Does the update only affect new certificates and not current certificates?
After applying the June update, certificates issued using Active Directory Certificate Services (ADCS) will include the SID of the user’s account. However, agencies likely do not use ADCS to issue PIV/CAC certificates.
Additionally, unless the agencies able to update their processes to support “strong” mappings, in order to allow authentication to occur with existing certificates, agencies must set enforcement mode to Compatibility and set the registry to allow certificates to predate accounts. See the instructions above and the Microsoft blog post.
Does this registry key resolve the issue where users are unable to log in with the cache enabled when their certificate was issued prior to their account creation?
Yes, this registry key resolves the issue when certificates were created before accounts.
What happens after November 14, 2023?
On November 14, 2023, Microsoft will disable Compatibility Mode. CISA and other government stakeholders are continuing active discussions with Microsoft on next steps.
Does this workaround work with all known mapping types used in the government?
Yes, to the best of CISA’s knowledge, any existing mapping should still work after deploying this change.
Is this a permanent solution?
No, Microsoft will remove Compatibility Mode on November 14, 2023. CISA is actively working with Microsoft on a long-term solution.
The Microsoft Patch Tuesday update applies to many Microsoft Windows products other than just domain controllers. Are there any concerns or risks associated with deploying the update to other Microsoft Windows endpoints?
To the best of CISA’s knowledge, there are no additional concerns.
Should agencies start migration to strong certificate mapping?

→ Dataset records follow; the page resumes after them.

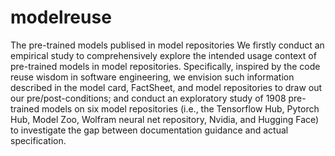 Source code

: # modelreuse
The pre-trained models publised in model repositories
We firstly conduct an empirical study to comprehensively explore the intended usage context of pre-trained models in model repositories. Specifically, inspired by the code reuse wisdom in software engineering, we envision such information described in the model card, FactSheet, and model repositories to draw out our pre/post-conditions; and conduct an exploratory study of 1908 pre-trained models on six model repositories (i.e., the Tensorflow Hub, Pytorch Hub, Model Zoo, Wolfram neural net repository, Nvidia, and Hugging Face) to investigate the gap between documentation guidance and actual specification.
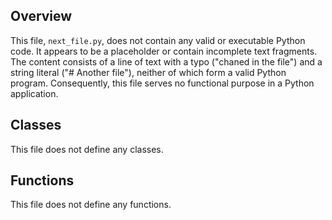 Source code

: ## Overview

This file, `next_file.py`, does not contain any valid or executable Python code. It appears to be a placeholder or contain incomplete text fragments. The content consists of a line of text with a typo ("chaned in the file") and a string literal ("# Another file"), neither of which form a valid Python program. Consequently, this file serves no functional purpose in a Python application.

## Classes

This file does not define any classes.

## Functions

This file does not define any functions. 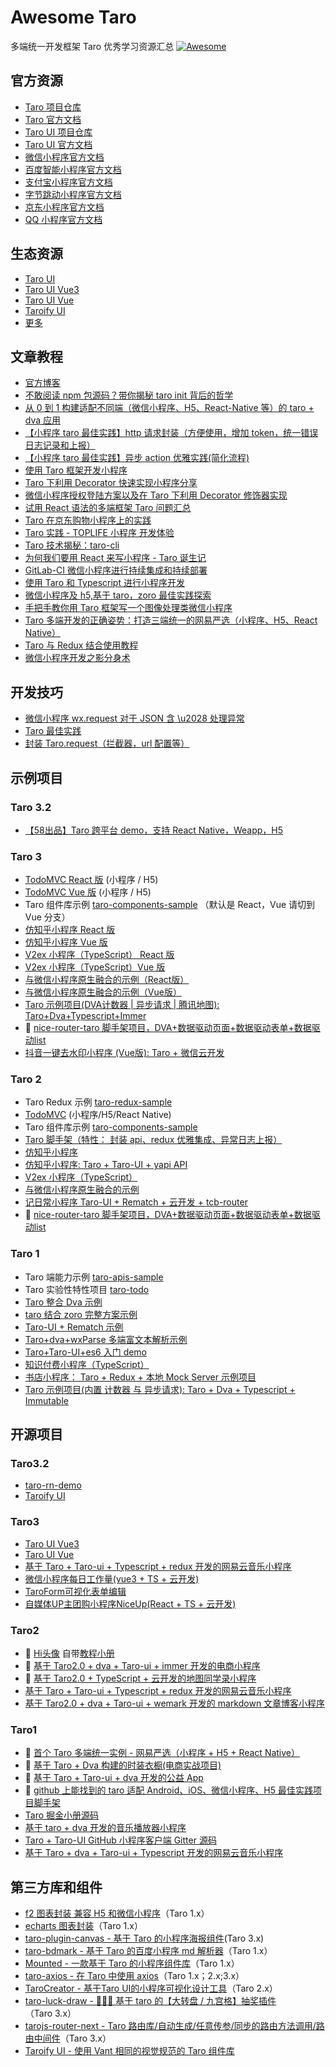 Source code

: # Awesome Taro

多端统一开发框架 Taro 优秀学习资源汇总 [![Awesome](https://awesome.re/badge-flat.svg)](https://awesome.re)

## 官方资源

- [Taro 项目仓库](https://github.com/NervJS/taro)
- [Taro 官方文档](http://nervjs.github.io/taro)
- [Taro UI 项目仓库](https://github.com/NervJS/taro-ui)
- [Taro UI 官方文档](https://taro-ui.jd.com)
- [微信小程序官方文档](https://developers.weixin.qq.com/miniprogram/dev/framework/)
- [百度智能小程序官方文档](https://smartprogram.baidu.com/docs/introduction/register/index.html)
- [支付宝小程序官方文档](https://docs.alipay.com/mini/developer/getting-started)
- [字节跳动小程序官方文档](https://microapp.bytedance.com/)
- [京东小程序官方文档](https://mp.jd.com/docs/dev/)
- [QQ 小程序官方文档](https://q.qq.com/wiki/)

## 生态资源

- [Taro UI](https://taro-ui.jd.com)
- [Taro UI Vue3](https://b2nil.github.io/taro-ui-vue3/)
- [Taro UI Vue](https://github.com/psaren/taro-ui-vue)
- [Taroify UI](https://taroify.gitee.io/taroify.com/introduce/)
- [更多](https://nervjs.github.io/taro/docs/redux)

## 文章教程

- [官方博客](https://nervjs.github.io/taro/blog)
- [不敢阅读 npm 包源码？带你揭秘 taro init 背后的哲学](https://juejin.im/post/5c21f4e5f265da61117a54a0)
- [从 0 到 1 构建适配不同端（微信小程序、H5、React-Native 等）的 taro + dva 应用](https://juejin.im/post/5bb1766d5188255c3272cdd0)
- [【小程序 taro 最佳实践】http 请求封装（方便使用，增加 token，统一错误日志记录和上报）](https://segmentfault.com/a/1190000016533592)
- [【小程序 taro 最佳实践】异步 action 优雅实践(简化流程)](https://segmentfault.com/a/1190000016534001)
- [使用 Taro 框架开发小程序](https://juejin.im/post/5ba0a53af265da0ab5037234)
- [Taro 下利用 Decorator 快速实现小程序分享](https://juejin.im/post/5b99da5d5188255c6f1e084e)
- [微信小程序授权登陆方案以及在 Taro 下利用 Decorator 修饰器实现](https://juejin.im/post/5b97a762e51d450e9649a8fd)
- [试用 React 语法的多端框架 Taro 问题汇总](https://segmentfault.com/a/1190000016247153)
- [Taro 在京东购物小程序上的实践](https://juejin.im/entry/5b987859e51d450ea2465ddd)
- [Taro 实践 - TOPLIFE 小程序 开发体验](https://juejin.im/post/5b3b786a6fb9a04f89780a9f)
- [Taro 技术揭秘：taro-cli](https://juejin.im/post/5b3ce041e51d45194832aaf6)
- [为何我们要用 React 来写小程序 - Taro 诞生记](https://juejin.im/post/5b30b476518825749e4a1d91)
- [GitLab-CI 微信小程序进行持续集成和持续部署](https://zacksleo.github.io/2018/04/08/GitLab-CI%E5%BE%AE%E4%BF%A1%E5%B0%8F%E7%A8%8B%E5%BA%8F%E8%BF%9B%E8%A1%8C%E6%8C%81%E7%BB%AD%E9%9B%86%E6%88%90%E5%92%8C%E6%8C%81%E7%BB%AD%E9%83%A8%E7%BD%B2/)
- [使用 Taro 和 Typescript 进行小程序开发](https://zacksleo.github.io/2018/06/16/%E4%BD%BF%E7%94%A8Taro%E5%92%8CTypescript%E8%BF%9B%E8%A1%8C%E5%B0%8F%E7%A8%8B%E5%BA%8F%E5%BC%80%E5%8F%91/)
- [微信小程序及 h5,基于 taro，zoro 最佳实践探索](https://www.jianshu.com/p/7c27dbbc080f)
- [手把手教你用 Taro 框架写一个图像处理类微信小程序](https://juejin.im/post/5c3c8c58f265da611a4813a9)
- [Taro 多端开发的正确姿势：打造三端统一的网易严选（小程序、H5、React Native）](https://juejin.im/post/5c6a151f518825625e4ac830)
- [Taro 与 Redux 结合使用教程](https://github.com/imageslr/taro-library#%E5%BC%95%E5%85%A5-redux)
- [微信小程序开发之影分身术](https://juejin.im/post/5c788d28e51d4560a82be8d2)

## 开发技巧

- [微信小程序 wx.request 对于 JSON 含 \u2028 处理异常](https://segmentfault.com/a/1190000015443614)
- [Taro 最佳实践](https://github.com/js-newbee/taro-best-practices)
- [封装 Taro.request（拦截器，url 配置等）](https://github.com/TigerHee/taro-request)

## 示例项目

### Taro 3.2

- [【58出品】Taro 跨平台 demo，支持 React Native，Weapp，H5](https://github.com/wuba/Taro-Mortgage-Calculator)

### Taro 3

- [TodoMVC React 版](https://github.com/NervJS/TodoMVC/tree/react) (小程序 / H5)
- [TodoMVC Vue 版](https://github.com/NervJS/TodoMVC/tree/vue) (小程序 / H5)
- Taro 组件库示例 [taro-components-sample](https://github.com/NervJS/taro-components-sample) （默认是 React，Vue 请切到 Vue 分支）
- [仿知乎小程序 React 版](https://github.com/NervJS/taro-zhihu-sample/tree/next)
- [仿知乎小程序 Vue 版](https://github.com/NervJS/taro-zhihu-sample/tree/vue)
- [V2ex 小程序（TypeScript） React 版](https://github.com/NervJS/taro-v2ex/tree/next)
- [V2ex 小程序（TypeScript）Vue 版](https://github.com/NervJS/taro-v2ex/tree/vue)
- [与微信小程序原生融合的示例（React版）](https://github.com/NervJS/taro-sample-weapp/tree/next)
- [与微信小程序原生融合的示例（Vue版）](https://github.com/NervJS/taro-sample-weapp/tree/vue)
- [Taro 示例项目(DVA计数器 | 异步请求 | 腾讯地图): Taro+Dva+Typescript+Immer](https://github.com/didilinkin/tarojs-ts-cli)
- 💯 [nice-router-taro 脚手架项目，DVA+数据驱动页面+数据驱动表单+数据驱动list](https://github.com/kala888/nice-router-taro)
- [抖音一键去水印小程序 (Vue版): Taro + 微信云开发](https://github.com/terryso/super9)

### Taro 2

- Taro Redux 示例 [taro-redux-sample](https://github.com/NervJS/taro-redux-sample)
- [TodoMVC](https://github.com/NervJS/TodoMVC) (小程序/H5/React Native)
- Taro 组件库示例 [taro-components-sample](https://github.com/NervJS/taro-components-sample/tree/master)
- [Taro 脚手架（特性： 封装 api、redux 优雅集成、异常日志上报）](https://github.com/wsdo/taro-kit.git)
- [仿知乎小程序](https://github.com/NervJS/taro-zhihu-sample)
- [仿知乎小程序: Taro + Taro-UI + yapi API](https://github.com/MoonCheung/zhihu-applet)
- [V2ex 小程序（TypeScript）](https://github.com/NervJS/taro-v2ex)
- [与微信小程序原生融合的示例](https://github.com/NervJS/taro-sample-weapp)
- [记日常小程序 Taro-UI + Rematch + 云开发 + tcb-router](https://github.com/zhixiaoqiang/taroCloud)
- 💯 [nice-router-taro 脚手架项目，DVA+数据驱动页面+数据驱动表单+数据驱动list](https://github.com/kala888/nice-router-taro/tree/taro2)

### Taro 1

- Taro 端能力示例 [taro-apis-sample](https://github.com/NervJS/taro-apis-sample)
- Taro 实验性特性项目 [taro-todo](https://github.com/NervJS/taro-todo)
- [Taro 整合 Dva 示例](https://github.com/zuoge85/taro-dva)
- [taro 结合 zoro 完整方案示例](https://github.com/FaureWu/ztaro)
- [Taro-UI + Rematch 示例](https://github.com/qwIvan/taro-demo-todolist)
- [Taro+dva+wxParse 多端富文本解析示例](https://github.com/zcSkr/taro-dva-wxParse)
- [Taro+Taro-UI+es6 入门 demo](https://github.com/hyyqcweb/taro-gank)
- [知识付费小程序（TypeScript）](https://github.com/SmallRuralDog/yundocs)
- [书店小程序： Taro + Redux + 本地 Mock Server 示例项目](https://github.com/imageslr/taro-library)
- [Taro 示例项目(内置 计数器 与 异步请求): Taro + Dva + Typescript + Immutable](https://github.com/didilinkin/elf-taro-cli/tree/taro-1.2.8)

## 开源项目

### Taro3.2

- [taro-rn-demo](https://github.com/wyzwhp/taro-rn-demo)
- [Taroify UI](https://taroify.gitee.io/taroify.com/introduce/)

### Taro3

- [Taro UI Vue3](https://b2nil.github.io/taro-ui-vue3/)
- [Taro UI Vue](https://github.com/psaren/taro-ui-vue)
- [基于 Taro + Taro-ui + Typescript + redux 开发的网易云音乐小程序](https://github.com/lsqy/taro-music/tree/feature_upgrade_taro3.0)
- [微信小程序每日工作量(vue3 + TS + 云开发)](https://github.com/whyour/mini-work)
- [TaroForm可视化表单编辑](https://github.com/ShaoGongBra/taro-form)
- [自媒体UP主团购小程序NiceUp(React + TS + 云开发)](https://github.com/nasawz/niceup)

### Taro2

- 💯 [Hi头像](https://github.com/hi-our/hi-face) 自带[教程小册](https://www.xiaoxili.com/hi-face)
- 💯 [基于 Taro2.0 + dva + Taro-ui + immer 开发的电商小程序](https://github.com/jiechud/taro-mall)
- 💯 [基于 Taro2.0 + TypeScript + 云开发的地图同学录小程序](https://github.com/Mayandev/classmate-map)
- [基于 Taro + Taro-ui + Typescript + redux 开发的网易云音乐小程序](https://github.com/lsqy/taro-music)
- [基于 Taro2.0 + dva + Taro-ui + wemark 开发的 markdown 文章博客小程序](https://github.com/hirCodd/JavaNorthMiniApp.git)

### Taro1

- 💯 [首个 Taro 多端统一实例 - 网易严选（小程序 + H5 + React Native）](https://github.com/js-newbee/taro-yanxuan)
- 💯 [基于 Taro + Dva 构建的时装衣橱(电商实战项目)](https://github.com/EasyTuan/taro-msparis)
- 💯 [基于 Taro + Taro-ui + dva 开发的公益 App](https://github.com/hugetiny/quit-smoking)
- 💯 [github 上能找到的 taro 适配 Android、iOS、微信小程序、H5 最佳实践项目脚手架](https://github.com/bozaigao/Taro-demo)
- [Taro 掘金小册源码](https://github.com/o2team/taro-ebook-source)
- [基于 taro + dva 开发的音乐播放器小程序](https://github.com/huangzhuangjia/taro-music)
- [Taro + Taro-UI GitHub 小程序客户端 Gitter 源码](https://github.com/huangjianke/Gitter)
- [基于 Taro + dva + Taro-ui + Typescript 开发的网易云音乐小程序](https://github.com/abc-club/taro-music-ts)

## 第三方库和组件

- [f2 图表封装 兼容 H5 和微信小程序](https://github.com/xioxin/taro-f2)（Taro 1.x）
- [echarts 图表封装](https://github.com/WsmDyj/echarts-for-taro)（Taro 1.x）
- [taro-plugin-canvas - 基于 Taro 的小程序海报组件](https://github.com/chuyun/taro-plugin-canvas)(Taro 3.x)
- [taro-bdmark - 基于 Taro 的百度小程序 md 解析器](https://github.com/guozimo/taro-bdMark)（Taro 1.x）
- [Mounted - 一款基于 Taro 的小程序组件库](https://github.com/fjc0k/mounted)（Taro 1.x）
- [taro-axios - 在 Taro 中使用 axios](https://github.com/fjc0k/taro-axios)（Taro 1.x；2.x;3.x）
- [TaroCreator - 基于Taro UI的小程序可视化设计工具](https://github.com/mpfast/TaroCreator)（Taro 2.x）
- [taro-luck-draw - 🍧🍧🍧 基于 taro 的【大转盘 / 九宫格】抽奖插件](https://github.com/LuckDraw/taro-luck-draw)（Taro 3.x）
- [tarojs-router-next - Taro 路由库/自动生成/任意传参/同步的路由方法调用/路由中间件](https://github.com/lblblong/tarojs-router-next)（Taro 3.x）
- [Taroify UI - 使用 Vant 相同的视觉规范的 Taro 组件库](https://taroify.gitee.io/taroify.com/introduce/)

No. Strong mappings may not be appropriate for some valid use cases in the Federal PKI ecosystem. If an agency already has migrated or sees a clear path to migrate with minimal operational impact, they are free to do so. However, CISA is not pushing agencies to migrate until we have clarity with Microsoft on a long-term solution.
Can the enforcement mode be ‘Full Enforcement’ or ‘Disabled’?
Agencies should not set the value to 0 (Disabled) because valuable logging events are not generated with this setting. Setting enforcement mode to 2 (Full Enforcement) will cause authentication events to fail for certificates that do not have a SID or a strong mapping. Agencies should set the value to 1 (Compatibility).